We dated 3 years before getting married. I am 32, he is 30, cousin is 25. I do have a professional career and have been with the same company since I graduated from college, in various locations and positions. I am now the regional manager.
Anonymous
Anonymous wrote:Also, I don't really understand why the cousin is ever in a position to "defend you" to your DH. That seems odd and inappropriate. But again, you must address the lack of emotional intimacy head-on with your DH.


Every fight we have, he tells her about. She knows him well enough to pick through his side of the story and stand up for me and my side. She'll also call him out face to face when he gets in his bully mode with me.
Anonymous
Anonymous wrote:
Anonymous wrote:
Anonymous wrote:is it possible they were having an affair?


I'm going to assume you mean emotional affair rather than physical. I don't think you can really classify cousins in the emotional affair category. It just seems that their connection and our lack of connection says something bad about our relationship. It's not as if he's someone who just doesn't connect, he just doesn't really with me. We are also in his town with his friends, so I see how he is with everyone else constantly.



BAM! This is the issue we're all trrying to point out. marriage counseling and deep talks with your DH- stat. The other stuff is just noise.

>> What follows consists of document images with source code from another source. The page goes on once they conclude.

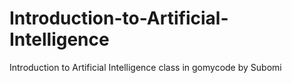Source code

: # Introduction-to-Artificial-Intelligence
Introduction to Artificial Intelligence class in gomycode by Subomi
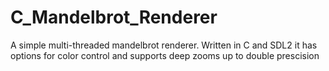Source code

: # C_Mandelbrot_Renderer

A simple multi-threaded mandelbrot renderer. Written in C and SDL2 it has options for color control and supports deep zooms up to double prescision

I'm beginning to agree with this. The big issue (besides convincing him to go, which the cousin would actually help me do), is we just don't have the time. He is a regional account manager for a major brand and travels every single day. He might drive 3 hours in the morning to see one client and then turn around and drive to the other side of the state to see another and get home at 8 or 9 that night. I have regular hours and work primarily out of one location, or at the least another location in the city, so I could make it work. It is DH's first year in this position and that has put a lot of stress on him. I don't know that I can ask him to add more right now.
Anonymous
Ahhhh. OK. I do think knowing the ages helps to put this more in perspective. Personally I think I would talk with your husband about being concerned the two of you are not connecting emotionally. I would leave the cousin out of the discussion.

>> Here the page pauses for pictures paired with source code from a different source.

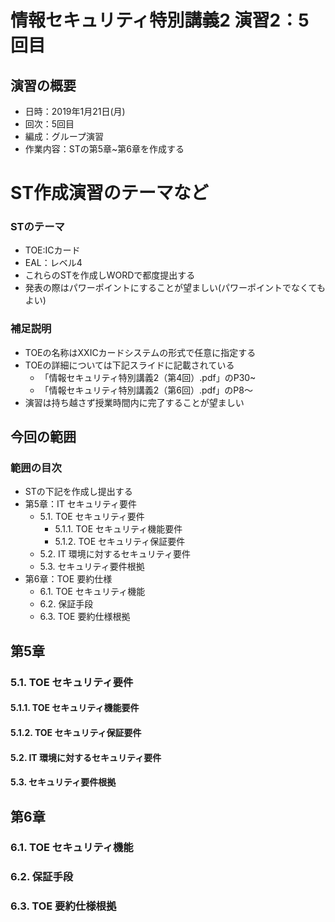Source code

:# 情報セキュリティ特別講義2 演習2：5回目
## 演習の概要
- 日時：2019年1月21日(月)
- 回次：5回目
- 編成：グループ演習
- 作業内容：STの第5章~第6章を作成する

# ST作成演習のテーマなど
### STのテーマ
- TOE:ICカード
- EAL：レベル4
- これらのSTを作成しWORDで都度提出する
- 発表の際はパワーポイントにすることが望ましい(パワーポイントでなくてもよい)

### 補足説明
- TOEの名称はXXICカードシステムの形式で任意に指定する
- TOEの詳細については下記スライドに記載されている
  - 「情報セキュリティ特別講義2（第4回）.pdf」のP30~
  - 「情報セキュリティ特別講義2（第6回）.pdf」のP8～
- 演習は持ち越さず授業時間内に完了することが望ましい

## 今回の範囲
### 範囲の目次
- STの下記を作成し提出する
- 第5章：IT セキュリティ要件
  - 5.1. TOE セキュリティ要件
    - 5.1.1. TOE セキュリティ機能要件
    - 5.1.2. TOE セキュリティ保証要件
  - 5.2. IT 環境に対するセキュリティ要件
  - 5.3. セキュリティ要件根拠
- 第6章：TOE 要約仕様 
  - 6.1. TOE セキュリティ機能 
  - 6.2. 保証手段
  - 6.3. TOE 要約仕様根拠

## 第5章
### 5.1. TOE セキュリティ要件
#### 5.1.1. TOE セキュリティ機能要件
#### 5.1.2. TOE セキュリティ保証要件
#### 5.2. IT 環境に対するセキュリティ要件
#### 5.3. セキュリティ要件根拠

## 第6章
### 6.1. TOE セキュリティ機能 
### 6.2. 保証手段
###  6.3. TOE 要約仕様根拠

The cousin is 25. That is young and I'm going to guess she is not in a serious relationship. I think if you are patient and give this some time, it is going to die a natural death. I would work on building your relationship with the younger cousin -- it sounds like you are already friends. I think in about 10 years she's going to come to you and say something like, you must have wanted to kill me when you first got married!
Anonymous
I had a similar issue but with a work-wife. At one point I sat down with DH and said, "I want you to be able to tell me things. I want to be your best friend, the one you turn to…" I pointed out some famous power couples and said, "see how they work together?" (not that I want us to be a power couple but you get the idea)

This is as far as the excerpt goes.